Summary: suppress warnings w/o function or object names (in JITed code)
Product: [Developer tools] valgrind Reporter: Konstantin Serebryany <konstantin.s.serebryany>
Component: generalAssignee: Julian Seward <jseward>
Status: REPORTED ---    
Severity: normal CC: aph
Priority: NOR    
Version: 3.7 SVN   
Target Milestone: ---   
Platform: Unlisted Binaries   
OS: Linux   
Latest Commit: Version Fixed In:
Sentry Crash Report:

Description Konstantin Serebryany 2011-02-08 15:07:48 UTC
I've been running 'valgrind --smc-check=all' on a C++ program which has a Java plugin, i.e. at some point valgrind executes the JVM (OpenJDK).
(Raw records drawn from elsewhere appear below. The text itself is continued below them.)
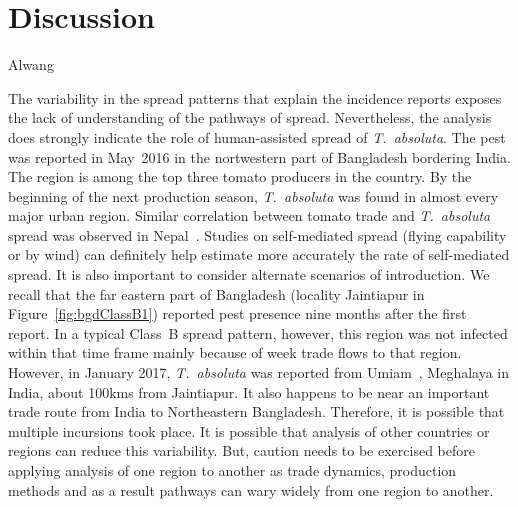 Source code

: \documentclass[11pt]{article}
\newcommand{\tuta}{\emph{T.~absoluta}}
\theoremstyle{definition}
\begin{document}
\section{Discussion}
Alwang

The variability in the spread patterns that explain the incidence reports
exposes the lack of understanding of the pathways of spread.
Nevertheless, the analysis does strongly indicate the role of
human-assisted spread of \tuta{}. The pest was reported in May~2016 in the
nortwestern part of Bangladesh bordering India. The region is among the top
three tomato producers in the country. By the beginning of the next
production season, \tuta{} was found in almost every major urban region.
Similar correlation between tomato trade and \tuta{} spread was observed in
Nepal~\cite{venkatramanan2019modeling}. Studies on
self-mediated spread (flying capability or by wind) can definitely help
estimate more accurately the rate of self-mediated spread. It is also
important to consider alternate scenarios of introduction. We recall that
the far eastern part of Bangladesh (locality Jaintiapur in
Figure~\ref{fig:bgdClassB1}) reported pest presence nine months after the
first report. In a typical Class~B spread pattern, however, this region was
not infected within that time frame mainly because of week trade flows to
that region. However, in January 2017, \tuta{} was reported from
Umiam~\cite{sankarganesh2017}, Meghalaya in India, about 100kms from
Jaintiapur. It also happens to be near an important trade route from India
to Northeastern Bangladesh. Therefore, it is possible that multiple
incursions took place. It is possible that analysis of other countries or
regions can reduce this variability. But, caution needs to be exercised
before applying analysis of one region to another as trade dynamics,
production methods and as a result pathways can wary widely from one region
to another.
\end{document}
Some of the warnings coming from memcheck look like this: 

==25756== Invalid write of size 4
==25756==    at 0x23E95648: ???
==25756==    by 0x23EFF137: ???
==25756==  Address 0x7ffeffade8 is not stack'd, malloc'd or (recently) free'd
==25756==
{
   <insert_a_suppression_name_here>
   Memcheck:Addr4
   obj:*
   obj:*
}


This is most likely some jited code executed by the JVM, but since valgrind did not manage to unwind the stack I can't even suppress it. 
I would prepare a patch in VG_(maybe_record_error) to hide such warnings, but please advice if there is a better way.
Comment 1 Julian Seward 2011-02-08 17:10:47 UTC
I believe this is JVM generated code doing stack checks or otherwise
poking the stack to check it won't overflow later (or some such).
We've seen this stuff before.  IIRC the distinguishing feature is that
the accesses happen at an integral number of pages below the thread's
stack pointer: -4096(%rsp), -8192(%rsp), etc.  So you can easily hack
up a patch for MC_(record_address_error) to identify and ignore these
accesses.  Look at the existing logic in that function for
'just_below_esp'; it should be trivial to derive what you need.
Comment 2 Andrew Haley 2011-02-08 17:27:30 UTC
That's exactly what it is.  The JVM generates stack probes when it enters a context.  If a probe segfaults a stack overflow exception is thrown; if not, the code generator knows that accesses below the probe will never fault.